Avatar e entretenimento

Antes de tudo, eu queria falar sobre a tamanha tentação que é não criar um vlog, seguindo o que eu fiz na semana passada. É cansativo, mas divertido. Enjoei de olhar pra minha cara durante as horas de edição, mas valeu pra ouvir a minha mãe dizer no telefone domingo: “Amaaaaaanda, você tá linda no youtube”. Hahaha. Mãe é uma coisa muito doida.

Mas o assunto de hoje: assisti Avatar, finalmente. Como o post não se chama “Comentário: Avatar”, só digo por cima que ele é estupidamente longo (duas horas e trinta e cinco minutos? Oi, Senhor dos Anéis?), mas MUITO legal. Sério mesmo, eu curti cada um dos trezentos e cinquenta mil minutos do filme. E nem senti tanta falta dos efeitos especiais. Uma coisa que tem me incomodado muito a respeito dos filmes que tão sendo lançados ultimamente é o fato de que TUDO agora é lançado na merda do 3D. Gente, que chatura! Só pra eu ter que pagar o dobro pra ir no cinema e usar um óculos com duas cores? Triste, mas vou ter que assistir algum filme em 3D pra falar mal com propriedade, agora. Olha que tristeza. Alguém quer ir ver Alice comigo?

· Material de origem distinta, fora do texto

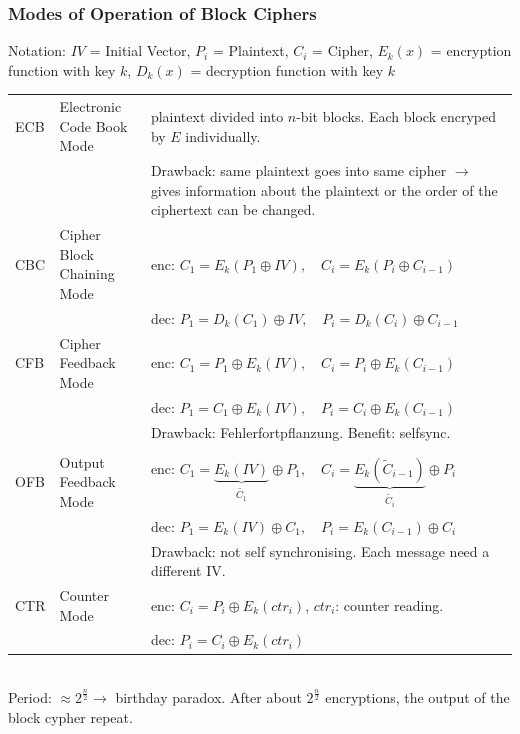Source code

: \subsubsection{Modes of Operation of Block Ciphers}
Notation: $IV$ = Initial Vector, $P_i$ = Plaintext, $C_i$ = Cipher, $E_k(x)$ = encryption function with key $k$, $D_k(x)$ = decryption function with key $k$\\
\begin{tabular}{|l l |p{12cm}|}
\hline
	ECB	&	Electronic Code Book Mode	&	plaintext divided into $n$-bit blocks. Each block encryped by $E$ individually. \\
		&								&	Drawback: same plaintext goes into same cipher $\to$ gives information about the plaintext or the order of the ciphertext can be changed.\\
\hline
	CBC	&	Cipher Block Chaining Mode	&	enc: $C_1=E_k(P_1 \oplus IV), \quad C_i=E_k(P_i \oplus C_{i-1})$ \\
		&								&	dec: $P_1=D_k(C_1) \oplus IV, \quad P_i=D_k(C_i) \oplus C_{i-1}$	\\	
\hline
	CFB &	Cipher Feedback Mode		& 	enc: $C_1=P_1 \oplus E_k(IV), \quad C_i=P_i \oplus E_k(C_{i-1})$\\
		&								&	dec: $P_1=C_1 \oplus E_k(IV), \quad P_i=C_i \oplus E_k(C_{i-1})$\\
		&								&	Drawback: Fehlerfortpflanzung. Benefit: selfsync.\\
\hline
&&	\\
	OFB	&	Output Feedback Mode		& 	enc: $C_1=\underbrace{E_k(IV)}_{\tilde{C_1}} \oplus P_1, \quad C_i=\underbrace{E_k(\tilde{C}_{i-1})}_{\tilde{C_i}} \oplus P_i $\\
		&								& 	dec: $P_1=E_k(IV) \oplus C_1, \quad P_i=E_k(C_{i-1}) \oplus C_i $\\
		&								&	Drawback: not self synchronising. Each message need a different IV.\\
\hline
	CTR	&	Counter Mode				& 	enc: $C_i=P_i \oplus E_k(ctr_i) $, $ctr_i$: counter reading.\\
		&								&	dec: $P_i=C_i \oplus E_k(ctr_i) $\\
\hline
\end{tabular}\\

Period: $\approx 2^{\frac{n}{2}} \to $ birthday paradox. After about $2^{\frac{n}{2}}$ encryptions, the output of the block cypher repeat.

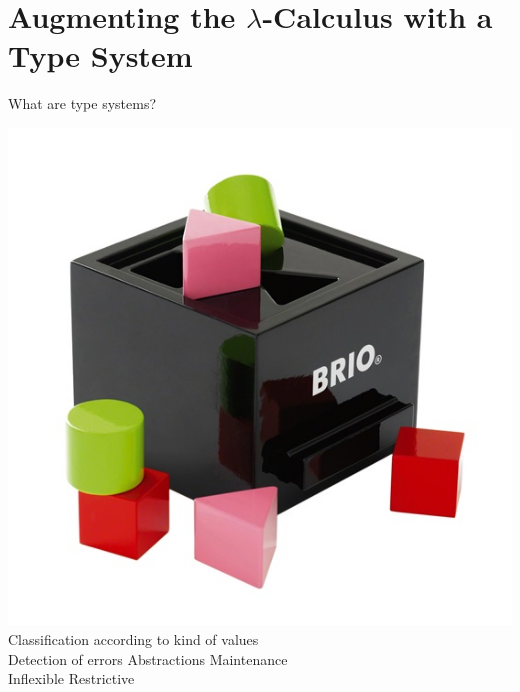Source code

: \documentclass[xcolor=dvipsnames]{beamer}
\begin{document}
\section{Augmenting the $\lambda$-Calculus with a Type System}

\begin{frame}{What are type systems?}
  \begin{center}
    \includegraphics[scale=1]{shape_toy.jpg} \\
    Classification according to kind of values \\
    \bigskip
    \textcolor{OliveGreen}{Detection of errors \qquad Abstractions \qquad Maintenance} \\
    \textcolor{BrickRed}{Inflexible \qquad Restrictive}
  \end{center}
\end{frame}
\end{document}
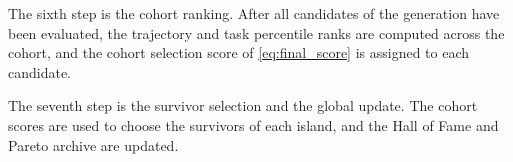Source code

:The sixth step is the cohort ranking. After all candidates of the generation have been evaluated, the trajectory and task percentile ranks are computed across the cohort, and the cohort selection score of \eqref{eq:final_score} is assigned to each candidate.

The seventh step is the survivor selection and the global update. The cohort scores are used to choose the survivors of each island, and the Hall of Fame and Pareto archive are updated.

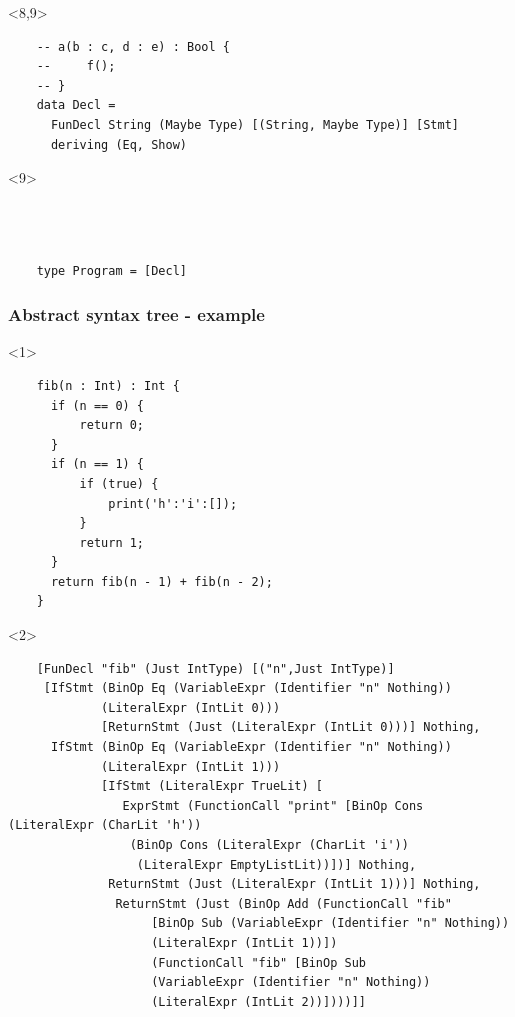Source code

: \documentclass{beamer}
\begin{document}
\begin{frame}[fragile]
\begin{onlyenv}<8,9>
  \begin{verbatim}
    -- a(b : c, d : e) : Bool {
    --     f();
    -- }
    data Decl = 
      FunDecl String (Maybe Type) [(String, Maybe Type)] [Stmt]
      deriving (Eq, Show)
  \end{verbatim}
\end{onlyenv}
\begin{onlyenv}<9>
  \begin{verbatim} 



    type Program = [Decl] 
  \end{verbatim}
\end{onlyenv}



\end{frame}

\begin{frame}[fragile]
  \frametitle{Abstract syntax tree - example}
  \begin{onlyenv}<1>
  \begin{verbatim}
    fib(n : Int) : Int {
      if (n == 0) {
          return 0;
      }
      if (n == 1) {
          if (true) {
              print('h':'i':[]);
          }
          return 1;
      }
      return fib(n - 1) + fib(n - 2);
    }
  \end{verbatim}
  \end{onlyenv}

  \begin{onlyenv}<2>
  \begin{verbatim}
    [FunDecl "fib" (Just IntType) [("n",Just IntType)] 
     [IfStmt (BinOp Eq (VariableExpr (Identifier "n" Nothing)) 
             (LiteralExpr (IntLit 0))) 
             [ReturnStmt (Just (LiteralExpr (IntLit 0)))] Nothing,
      IfStmt (BinOp Eq (VariableExpr (Identifier "n" Nothing))
             (LiteralExpr (IntLit 1))) 
             [IfStmt (LiteralExpr TrueLit) [
                ExprStmt (FunctionCall "print" [BinOp Cons (LiteralExpr (CharLit 'h'))
                 (BinOp Cons (LiteralExpr (CharLit 'i'))
                  (LiteralExpr EmptyListLit))])] Nothing,
              ReturnStmt (Just (LiteralExpr (IntLit 1)))] Nothing,
               ReturnStmt (Just (BinOp Add (FunctionCall "fib"
                    [BinOp Sub (VariableExpr (Identifier "n" Nothing))
                    (LiteralExpr (IntLit 1))]) 
                    (FunctionCall "fib" [BinOp Sub 
                    (VariableExpr (Identifier "n" Nothing)) 
                    (LiteralExpr (IntLit 2))])))]]
  \end{verbatim}
\end{onlyenv}

\end{frame}
\end{document}
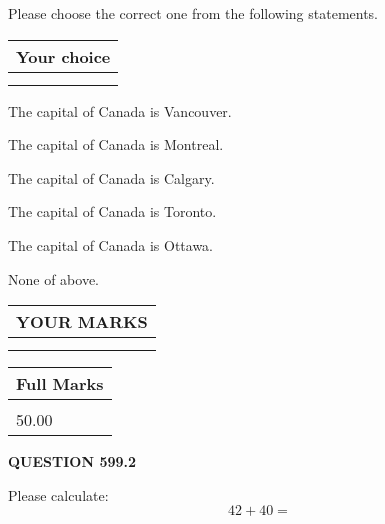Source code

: \documentclass[12pt]{article}
\begin{document}
  
Please choose the correct one from the following statements.
  
  
\noindent\hspace{3.0in} \begin{tabular}{|l|}
\hline
Your choice \\
\hline
 \\ 
 \\ 
\hline
\end{tabular}
  
  
 
 
The capital of Canada is Vancouver.
 
 
The capital of Canada is Montreal.
 
 
The capital of Canada is Calgary.
 
 
The capital of Canada is Toronto.
 
 
The capital of Canada is Ottawa.
 
 
 None of above.
 
 
  
\vspace{0.2in}
  
\noindent\begin{tabular}{|l|}
\hline
 YOUR MARKS  \\
\hline
 \\ 
 \\ 
\hline
\end{tabular}
\hspace{0.05in} \begin{tabular}{|l|}
\hline
 Full Marks  \\
\hline
 \\ 
50.00 \\
\hline
\end{tabular}
{\textbf{\Large{QUESTION
599.2 
}}}
  
  
 
Please calculate:
\begin{equation}
42 +  %
40 = \nonumber
\end{equation}
 

 

 
   
   
 \vspace{0.2in}
 
   
   
   
   
\end{document}
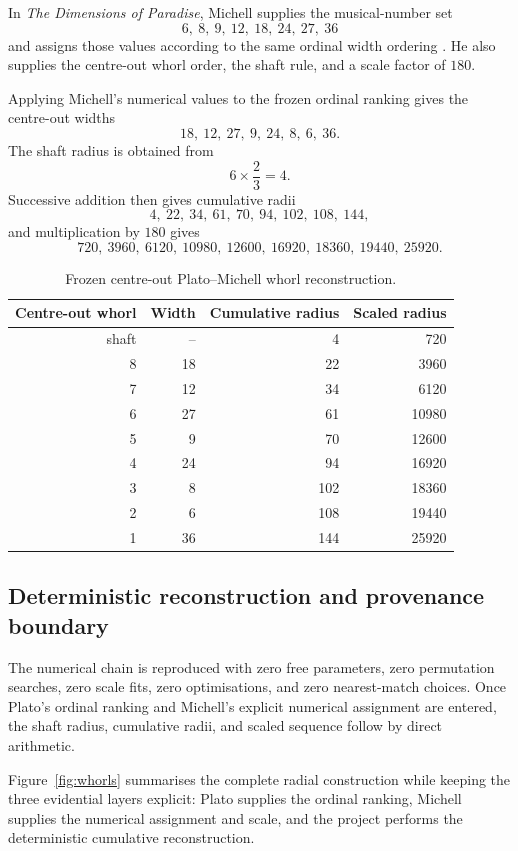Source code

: \documentclass[11pt]{article}
\begin{document}
In \emph{The Dimensions of Paradise}, Michell supplies the musical-number set
\[
6,\ 8,\ 9,\ 12,\ 18,\ 24,\ 27,\ 36
\]
and assigns those values according to the same ordinal width ordering
\citep{michell2008dimensions}.  He also supplies the centre-out whorl order,
the shaft rule, and a scale factor of $180$.

Applying Michell's numerical values to the frozen ordinal ranking gives the
centre-out widths
\[
18,\ 12,\ 27,\ 9,\ 24,\ 8,\ 6,\ 36.
\]
The shaft radius is obtained from
\[
6\times\frac23=4.
\]
Successive addition then gives cumulative radii
\[
4,\ 22,\ 34,\ 61,\ 70,\ 94,\ 102,\ 108,\ 144,
\]
and multiplication by $180$ gives
\[
720,\ 3960,\ 6120,\ 10980,\ 12600,\ 16920,\ 18360,\ 19440,\ 25920.
\]

\begin{table}[ht]
\centering
\caption{Frozen centre-out Plato--Michell whorl reconstruction.}%
\label{tab:whorls}
\begin{tabular}{rrrr}
\toprule
Centre-out whorl & Width & Cumulative radius & Scaled radius \\
\midrule
shaft & -- & 4 & 720 \\
8 & 18 & 22 & 3960 \\
7 & 12 & 34 & 6120 \\
6 & 27 & 61 & 10980 \\
5 & 9  & 70 & 12600 \\
4 & 24 & 94 & 16920 \\
3 & 8  & 102 & 18360 \\
2 & 6  & 108 & 19440 \\
1 & 36 & 144 & 25920 \\
\bottomrule
\end{tabular}
\end{table}

\subsection{Deterministic reconstruction and provenance boundary}

The numerical chain is reproduced with zero free parameters, zero permutation
searches, zero scale fits, zero optimisations, and zero nearest-match choices.
Once Plato's ordinal ranking and Michell's explicit numerical assignment are
entered, the shaft radius, cumulative radii, and scaled sequence follow by
direct arithmetic.

Figure~\ref{fig:whorls} summarises the complete radial construction while
keeping the three evidential layers explicit: Plato supplies the ordinal
ranking, Michell supplies the numerical assignment and scale, and the project
performs the deterministic cumulative reconstruction.
\end{document}
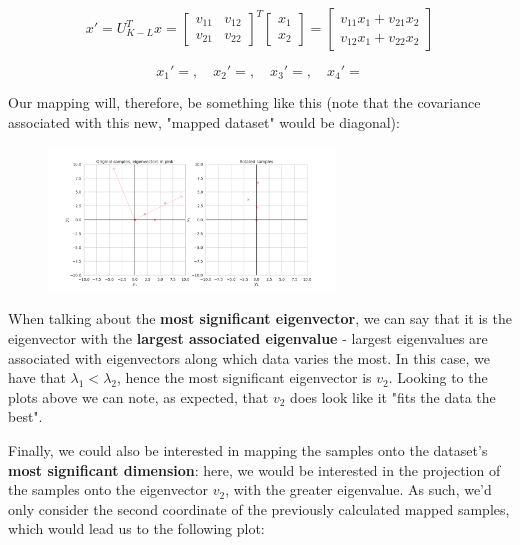 \documentclass[12pt]{article}
\begin{document}
\begin{enumerate}[leftmargin=\labelsep]
  \begin{equation*}
    x' = U_{K-L}^T x
    = \begin{bmatrix}
      v_{11} & v_{12} \\
      v_{21} & v_{22}
    \end{bmatrix}^T
    \begin{bmatrix}
      x_1 \\
      x_2
    \end{bmatrix}
    = \begin{bmatrix}
      v_{11} x_1 + v_{21} x_2 \\
      v_{12} x_1 + v_{22} x_2
    \end{bmatrix}
  \end{equation*}

  \begin{equation*}
    x_1' = , \quad x_2' = ,
    \quad x_3' = , \quad x_4' = 
  \end{equation*}

  Our mapping will, therefore, be something like this (note that
  the covariance associated with this new, "mapped dataset" would be diagonal):

  \begin{figure}[h]
    \centering
    \includegraphics[width=0.68\textwidth]{assets/ex-1/kl-transform.png}
    \label{fig:kl-transform}
  \end{figure}

  When talking about the \textbf{most significant eigenvector}, we can say that it is the
  eigenvector with the \textbf{largest associated eigenvalue} - largest eigenvalues
  are associated with eigenvectors along which data varies the most. In this case, we have that $\lambda_1 < \lambda_2$,
  hence the most significant eigenvector is $v_2$. Looking to the plots above we
  can note, as expected, that $v_2$ does look like it "fits the data the best".

  Finally, we could also be interested in mapping the samples onto the dataset's
  \textbf{most significant dimension}: here, we would be interested in the projection
  of the samples onto the eigenvector $v_2$, with the greater eigenvalue. As such,
  we'd only consider the second coordinate of the previously calculated mapped samples,
  which would lead us to the following plot:


\end{enumerate}
\end{document}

Como eu digo aos meus alunos: focus…

Como ia dizendo, Avatar é muito legal. Apesar de ter exatamente o mesmo enredo de Pocahontas – e eu já tinha sido alertada disso, motivo de eu ter demorado tanto pra ver, além do 3D – , é muito divertido. Você realmente se apega aos personagens, e fica puto com os vilões, tudo. Passa o filme todo achando que vai acabar em tragédia, achando que seria impossível o Sully ficar com a… a mocinha azul. Neytiri?

Hoje de noite contei prum amigo meu que finalmente tinha visto Avatar e tinha adorado. Daí ele me perguntou diretamente “E é bom mesmo?”, daí eu parei. “Bom, ele é um grande entretenimento. É divertidíssimo, não é tempo perdido assistir, de jeito nenhum. Dá até pra abstrair um tiquinho nessa coisa de colonizar civilizações, mas isso é muito raso, obviamente, por isso foi um blockbuster. Eu gostei, mas não é um filme intelectual. É legal apesar de ser tão cheio de grana.”

Bom,

claro que eu não fui tão articulada na hora. Vocês viram no vídeo que eu sou um ser que não consegue elaborar uma coisa dessas sem pensar muito antes, apertar o backspace na cabeça e tal.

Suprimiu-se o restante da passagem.